Ma il colpo più duro arriva quando vedi il terrore negli occhi di chi ti ama.
I tuoi genitori, i tuoi affetti, i tuoi figli. Non riescono a capire perché il tuo nome venga accostato a parole come “indagine”, “illecito”, “sospetto”.
E tu non hai nemmeno il tempo di consolarli, perché sei impegnato a difenderti, a spiegare, a rimanere in piedi mentre tutto intorno a te sembra voler crollare.
Poi c’è la delusione dei tuoi collaboratori. Persone che hanno lavorato con te con passione, con dedizione, e che ora temono di essere coinvolti. Si sentono vulnerabili, si domandano se quel progetto in cui hanno creduto verrà infangato solo perché qualcuno ha deciso che è più facile distruggere che capire.
E tu senti la responsabilità sulle spalle. La senti tutta. Come un peso che ti spezza ma non ti uccide.
Eppure, in questo schifo, ci sono due cose meravigliose.
La prima è che ti accorgi finalmente di chi sono i veri amici.
Sono pochi, certo. Ma sono veri. Non si nascondono. Non aspettano che passi la tempesta. Ti vengono accanto. Ti scrivono. Ti abbracciano. Ti difendono anche quando non sei nella stanza.
E tu non te lo dimentichi più.
Mai più.
La seconda, forse ancora più importante, è che elimini automaticamente tutta la sporcizia che ti girava intorno.
I finti amici, i parassiti, i collaboratori di comodo, si allontanano da soli.
Non servono più a loro stessi, quindi spariscono.
E anche questo, paradossalmente, è un regalo.
Sì, lo è. Perché alla fine non rimani solo. Rimani pulito. E respiri meglio.
In tutto questo, io non ho smesso di lavorare.

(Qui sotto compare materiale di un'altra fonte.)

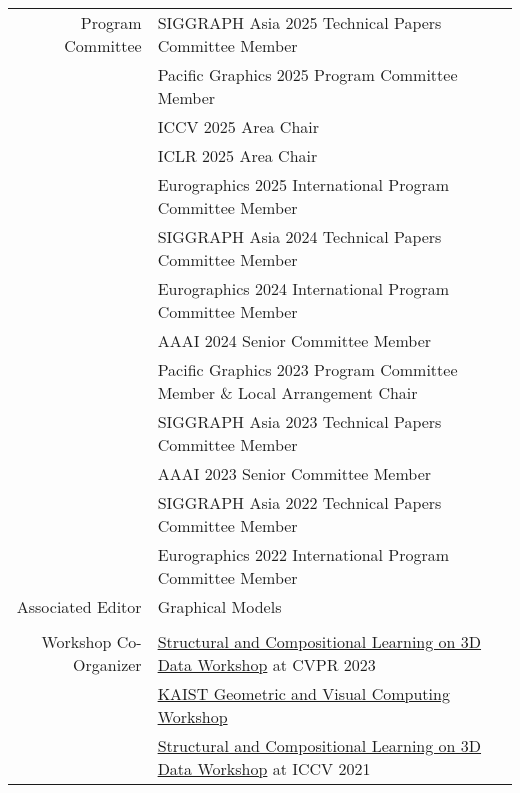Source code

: \documentclass[letterpaper,10pt]{article} %
\newcommand{\blankline}{\quad\pagebreak[2]}
\begin{document}
{{\begin{tabular}{r|p{11cm}}
Program Committee
    & SIGGRAPH Asia 2025 Technical Papers Committee Member\\
    & Pacific Graphics 2025 Program Committee Member\\
    & ICCV 2025 Area Chair\\
    & ICLR 2025 Area Chair\\
    & Eurographics 2025 International Program Committee Member\\
    & SIGGRAPH Asia 2024 Technical Papers Committee Member\\
    & Eurographics 2024 International Program Committee Member\\
    & AAAI 2024 Senior Committee Member\\
    & Pacific Graphics 2023 Program Committee Member \& Local Arrangement Chair\\
    & SIGGRAPH Asia 2023 Technical Papers Committee Member\\
    & AAAI 2023 Senior Committee Member\\
    & SIGGRAPH Asia 2022 Technical Papers Committee Member\\
    & Eurographics 2022 International Program Committee Member\\
Associated Editor
    & Graphical Models \\
    &\\
Workshop Co-Organizer
    & \href{https://struco3d.github.io/cvpr2023/}{Structural and Compositional Learning on 3D Data Workshop} at CVPR 2023\\
    & \href{https://mhsung.github.io/gvc-workshop-2022/}{KAIST Geometric and Visual Computing Workshop}\\
    & \href{https://struco3d.github.io/iccv2021/}{Structural and Compositional Learning on 3D Data Workshop} at ICCV 2021\\
\end{tabular}\\

\blankline



}}
\end{document}
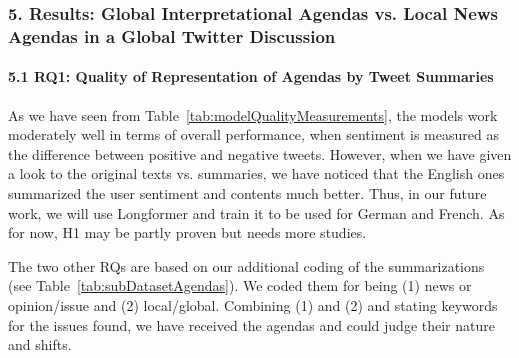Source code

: \subsubsection{5. Results: Global Interpretational Agendas vs. Local News Agendas in a Global Twitter Discussion}

\paragraph{5.1 RQ1: Quality of Representation of Agendas by Tweet Summaries}
As we have seen from Table~\cref{tab:modelQualityMeasurements}, the models work moderately well in terms of overall performance, when sentiment is measured as the difference between positive and negative tweets. However, when we have given a look to the original texts vs. summaries, we have noticed that the English ones summarized the user sentiment and contents much better. Thus, in our future work, we will use Longformer and train it to be used for German and French. As for now, H1 may be partly proven but needs more studies.


The two other RQs are based on our additional coding of the summarizations (see Table~\cref{tab:subDatasetAgendas}). We coded them for being (1) news or opinion/issue and (2) local/global. Combining (1) and (2) and stating keywords for the issues found, we have received the agendas and could judge their nature and shifts.

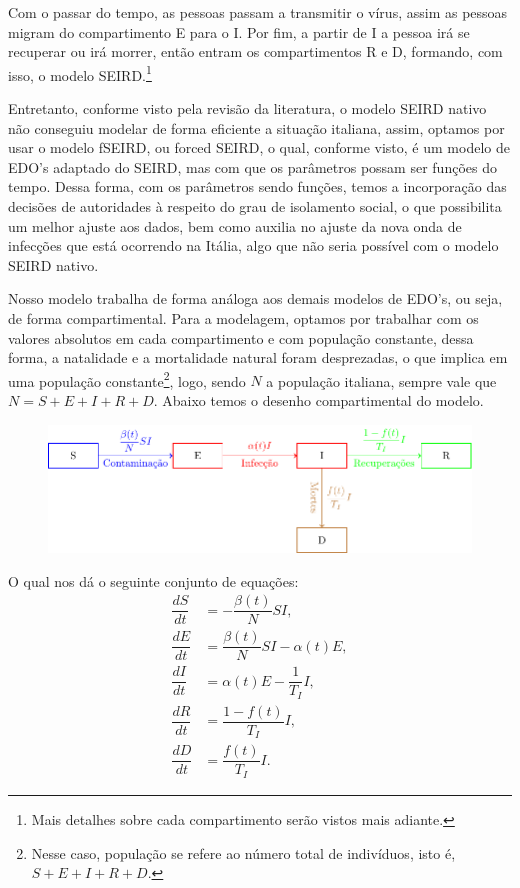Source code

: \documentclass{article}
\begin{document}
Com o passar do tempo, as pessoas passam a transmitir o vírus, assim as pessoas migram do compartimento E para o I. Por fim, a partir de I a pessoa irá se recuperar ou irá morrer, então entram os compartimentos R e D, formando, com isso, o modelo SEIRD.\footnote{Mais detalhes sobre cada compartimento serão vistos %
mais adiante.}

Entretanto, conforme visto pela revisão da literatura, o modelo SEIRD nativo não conseguiu modelar de forma eficiente a situação italiana, assim, optamos por usar o modelo fSEIRD, ou forced SEIRD, o qual, conforme visto, é um modelo de EDO's adaptado do SEIRD, mas com que os parâmetros possam ser funções do tempo. Dessa forma, com os parâmetros sendo funções, temos a incorporação das decisões de autoridades à respeito do grau de isolamento social, o que possibilita um melhor ajuste aos dados, bem como auxilia no ajuste da nova onda de infecções que está ocorrendo na Itália, algo que não seria possível com o modelo SEIRD nativo.

% 
Nosso modelo trabalha de forma análoga aos demais modelos de EDO's, ou seja, de forma compartimental. Para a modelagem, optamos por trabalhar com os valores absolutos em cada compartimento e com população constante, dessa forma, a natalidade e a mortalidade natural foram desprezadas, o que implica em uma população constante\footnote{Nesse caso, população se refere ao número total de indivíduos, isto é, $S + E + I + R + D$.}, logo, sendo $N$ a população italiana, sempre vale que $N = S + E + I + R + D$. Abaixo temos o desenho compartimental do modelo.
\begin{figure}[H]
    \centering
    \includegraphics[page = 1]{Tikz - PDF/Tikz3.pdf}
\end{figure}

O qual nos dá o seguinte conjunto de equações:
\begin{equation}
    \label{fSEIRD}
    \begin{split}
        \dfrac{dS}{dt} & = -\dfrac{\beta(t)}{N}SI, \\
        \dfrac{dE}{dt} & = \dfrac{\beta(t)}{N}SI - \alpha(t) E, \\
        \dfrac{dI}{dt} & = \alpha(t) E - \dfrac{1}{T_I}I, \\
        \dfrac{dR}{dt} & = \dfrac{1 - f(t)}{T_I}I, \\
        \dfrac{dD}{dt} & = \dfrac{f(t)}{T_I}I.
    \end{split}
\end{equation}
\end{document}
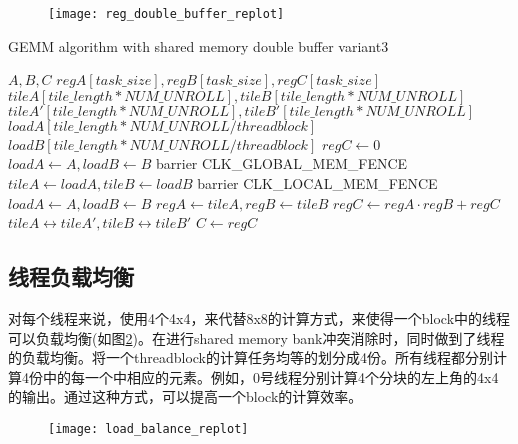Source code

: \begin{figure}[htbp]
	\centering
	\texttt{[image: reg\_double\_buffer\_replot]}
	\label{fig:reg_double_buffer_replot}
\end{figure}

\begin{algorithm}[htbp]
	\small
	\caption{GEMM algorithm with shared memory double buffer variant3}\label{alg:gemm_sharedmem_v3}
	\begin{algorithmic}[1]
		\State $A, B, C$
		\State $regA[task\_size],regB[task\_size],regC[task\_size]$
		\State $tileA[tile\_length*NUM\_UNROLL],tileB[tile\_length*NUM\_UNROLL]$
		\State $tileA'[tile\_length*NUM\_UNROLL],tileB'[tile\_length*NUM\_UNROLL]$
		\State $loadA[tile\_length*NUM\_UNROLL/threadblock]$
		\State $loadB[tile\_length*NUM\_UNROLL/threadblock]$
		\State $regC \gets 0$
		\State $loadA \gets A, loadB \gets B $
				\State barrier CLK\_GLOBAL\_MEM\_FENCE
				\State $tileA \gets loadA, tileB \gets loadB$
				\State barrier CLK\_LOCAL\_MEM\_FENCE
				\State $loadA \gets A, loadB \gets B $
						\State $regA \gets tileA, regB \gets tileB$
						\State $regC \gets regA \cdot regB + regC$
					\EndFor
				\State $tileA \leftrightarrow tileA', tileB \leftrightarrow tileB'$
			\EndFor\label{gemmendfor}
		\State $C \gets regC$
	\end{algorithmic}
\end{algorithm}

\subsection{线程负载均衡}
对每个线程来说，使用4个4x4，来代替8x8的计算方式，来使得一个block中的线程可以负载均衡(如图\ref{fig:load_balance_replot})。在进行shared memory bank冲突消除时，同时做到了线程的负载均衡。将一个threadblock的计算任务均等的划分成4份。所有线程都分别计算4份中的每一个中相应的元素。例如，0号线程分别计算4个分块的左上角的4x4的输出。通过这种方式，可以提高一个block的计算效率。
\begin{figure}[htbp]
	\centering
	\texttt{[image: load\_balance\_replot]}
	\label{fig:load_balance_replot}
\end{figure}



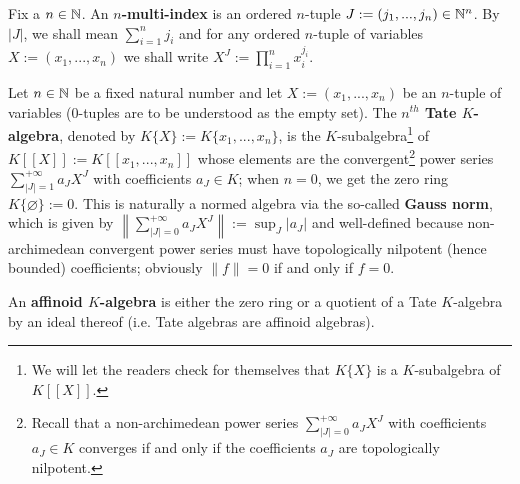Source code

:             \begin{convention} \label{conv: mutli_indices}
                Fix a $n \in \mathbb{N}$. An \textbf{$n$-multi-index} is an ordered $n$-tuple $J := (j_1, ..., j_n) \in \mathbb{N}^n$. By $|J|$, we shall mean $\sum_{i = 1}^n j_i$ and for any ordered $n$-tuple of variables $X := (x_1, ..., x_n)$ we shall write $X^J := \prod_{i = 1}^n x_i^{j_i}$.
            \end{convention}
            \begin{definition} \label{def: affinoid_algebras}
                Let $n \in \mathbb{N}$ be a fixed natural number and let $X := (x_1, ..., x_n)$ be an $n$-tuple of variables ($0$-tuples are to be understood as the empty set). The \textbf{$n^{th}$ Tate $K$-algebra}, denoted by $K\{X\} := K\{x_1, ..., x_n\}$, is the $K$-subalgebra\footnote{We will let the readers check for themselves that $K\{X\}$ is a $K$-subalgebra of $K[\![X]\!]$.} of $K[\![X]\!] := K[\![x_1, ..., x_n]\!]$ whose elements are the convergent\footnote{Recall that a non-archimedean power series $\sum_{|J| = 0}^{+\infty} a_J X^J$ with coefficients $a_J \in K$ converges if and only if the coefficients $a_J$ are topologically nilpotent.} power series $\sum_{|J| = 1}^{+\infty} a_J X^J$ with coefficients $a_J \in K$; when $n = 0$, we get the zero ring $K\{\varnothing\} := 0$. This is naturally a normed algebra via the so-called \textbf{Gauss norm}, which is given by $\left\|\sum_{|J| = 0}^{+\infty} a_J X^J\right\| := \sup_J |a_J|$ and well-defined because non-archimedean convergent power series must have topologically nilpotent (hence bounded) coefficients; obviously $\|f\| = 0$ if and only if $f = 0$.
                
                An \textbf{affinoid $K$-algebra} is either the zero ring or a quotient of a Tate $K$-algebra by an ideal thereof (i.e. Tate algebras are  affinoid algebras). 
            \end{definition}
            
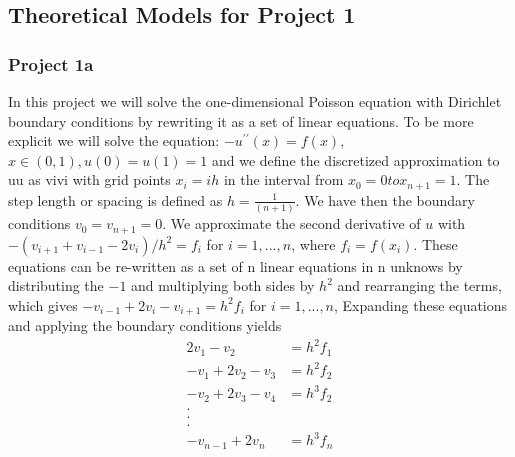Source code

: \documentclass[11pt, oneside]{article}   	%
\begin{document}
\subsection{Theoretical Models for Project 1}
\subsubsection{Project 1a}
In this project we will solve the one-dimensional Poisson equation with Dirichlet boundary conditions by rewriting it as a set of linear equations.
To be more explicit we will solve the equation:\newline
\newline
$-u^{\prime\prime} (x)=f(x)$, $x \in (0,1), u(0) = u(1) = 1$\newline
\newline
and we define the discretized approximation to uu as vivi with grid points $x_i=ih$ in the interval from $x_0=0 to x_{n+1}=1$. The step length or spacing is defined as $h=\frac{1}{(n+1)}$. We have then the boundary conditions $v_0=v_{n+1}=0$. We approximate the second derivative of $u$ with\newline
\newline
$-(v_{i+1} + v_{i-1} - 2v_i)/{h^2} = f_i$ for $i = 1,...,n$,\newline
\newline
where $f_i=f(x_i)$.\newline
These equations can be re-written as a set of n linear equations in n unknows by distributing the $-1$ and multiplying both sides by $h^2$ and rearranging the terms, which gives\newline
\newline
$-v_{i-1} + 2v_i  - v_{i+1}=h^2 f_i$ for $i = 1,...,n$,\newline
\newline
Expanding these equations and applying the boundary conditions yields\newline
\newline
\begin{align*}
2v_1 - v_2 &= h^2 f_1 \\
-v_1 + 2v_2 - v_3 &= h^2f_2\\
-v_2 + 2v_3 - v_4 &= h^3f_2\\.\\.\\.\\
-v_{n-1} + 2v_n &= h^3f_n
\end{align*}\newline
\newline
\end{document}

Non ho smesso di creare. Non ho smesso di credere in quello che faccio. Ho tenuto la testa alta, anche quando avrebbe fatto comodo abbassarla.
Perché la verità è più forte della calunnia, e perché chi vive con passione non può farsi seppellire dal fango degli altri.
Lo so, torneranno. Non smettono mai.
Ma oggi, almeno per oggi, ho vinto io.